Dead Bird Tests Positive for West Nile Virus in Suffolk County

First case of West Nile in the county this year, but no reports so far of the virus infecting humans, officials say.

A dead bird collected in Selden has tested positive for West Nile virus and county health officials are asking for the public's help to contain the spread of the virus.

The bird in Selden, an American robin, was collected on June 16 and the Suffolk County Department of Health Services announced the positive West Nile test on Wednesday.

It's the first bird to test positive for the virus in the county this year and there have so far been no reports of humans, mosquitoes or horses testing positive for West Nile, which is spread to humans by mosquitoes that feed on infected birds and then bite humans. Humans cannot contract the virus directly from birds.

Dead birds may indicate the presence of West Nile in the area, officials said, and residents are being encouraged to report sightings of dead birds to the Department of Health Services’ Public Health Hotline at 631-787-2200 from 9 a.m. to 4 p.m. Monday through Friday.

County workers will collect crows, blue jays, hawks and American robins between 9 a.m. and 2 p.m., Monday through Friday.

If it is determined by health officials that a reported bird is not needed for testing or if a dead bird is discovered on a weekend, residents should take proper precautionary measures: put the dead bird into a doubled bag, using gloves and a shovel, and dispose of it in the trash.
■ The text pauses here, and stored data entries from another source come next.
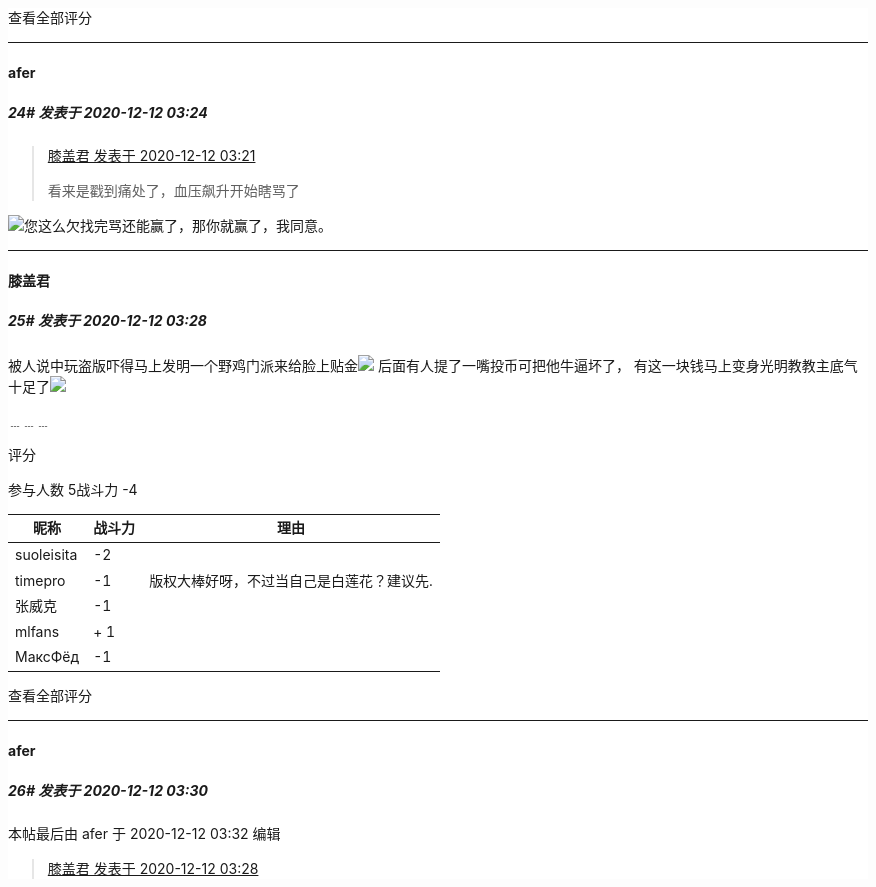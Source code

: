 
查看全部评分


-----

####  afer  
##### 24#       发表于 2020-12-12 03:24


<blockquote><a href="httphttps://bbs.saraba1st.com/2b/forum.php?mod=redirect&amp;goto=findpost&amp;pid=49692042&amp;ptid=1977046" target="_blank">膝盖君 发表于 2020-12-12 03:21</a>

看来是戳到痛处了，血压飙升开始瞎骂了</blockquote>
<img src="https://static.saraba1st.com/image/smiley/face2017/067.png" referrerpolicy="no-referrer">您这么欠找完骂还能赢了，那你就赢了，我同意。


-----

####  膝盖君  
##### 25#       发表于 2020-12-12 03:28


被人说中玩盗版吓得马上发明一个野鸡门派来给脸上贴金<img src="https://static.saraba1st.com/image/smiley/face2017/049.png" referrerpolicy="no-referrer">
后面有人提了一嘴投币可把他牛逼坏了， 有这一块钱马上变身光明教教主底气十足了<img src="https://static.saraba1st.com/image/smiley/face2017/067.png" referrerpolicy="no-referrer">


﹍﹍﹍

评分


 参与人数 5战斗力 -4

|昵称|战斗力|理由|
|----|---|---|
| suoleisita|-2||
| timepro|-1|版权大棒好呀，不过当自己是白莲花？建议先.|
| 张威克|-1||
| mlfans| + 1||
| МаксФёд|-1||


查看全部评分


-----

####  afer  
##### 26#       发表于 2020-12-12 03:30


 本帖最后由 afer 于 2020-12-12 03:32 编辑 
<blockquote><a href="httphttps://bbs.saraba1st.com/2b/forum.php?mod=redirect&amp;goto=findpost&amp;pid=49692052&amp;ptid=1977046" target="_blank">膝盖君 发表于 2020-12-12 03:28</a>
Last year, four people–all over the age of 50–in Suffolk County were diagnosed with West Nile. Three of them were hospitalized and all have since recovered.

“Most people experience no symptoms from West Nile virus, however, some people will develop severe symptoms, including high fever, headache, neck stiffness, stupor, disorientation, coma, tremors, convulsions, muscle weakness, vision loss, numbness and paralysis," Commissioner of Health Services James Tomarken said in a press release Wednesday. "The symptoms may last several weeks, and neurological effects may be permanent.”

To reduce chances of being bitten by mosquitoes, residents are advised to:

  •  minimize outdoor activities between dusk and dawn;
  • wear shoes and socks, long pants and long-sleeved shirts when outdoors for long periods of time or when mosquitoes are more active;
  • use mosquito repellent when outdoors, following label directions carefully;
  • make sure all windows and doors have screens, and that screens are in good repair; and
  • eliminate all standing water around their homes.

To report mosquito problems or stagnant pools of water, call the Department of Public Works’ Vector Control Division at 631-852-4270. 

For medical questions related to West Nile virus, contact your health care provider or call 631-854-0333 between the hours of 9 a.m. and 4 p.m. 

For further information on mosquitos and mosquito-borne diseases, visit the Department of Health Services’ website at www.suffolkcountyny.gov/health and look under “Seasonal Trends.”

Chris June 18, 2014 at 09:02 PM
This is news? It's been here for over 8 yrs.
West Islip Resident June 19, 2014 at 07:28 AM
God forbid they spray or something, humans are resilient what's a little west Nile.
GLENN June 19, 2014 at 08:16 AM
Spray more cancer causing chemicals on us.
Pat Richards June 19, 2014 at 10:29 AM
The military's drone-mania virus is more of a threat to Americans health and well-being. Too bad there's no spay for that disease.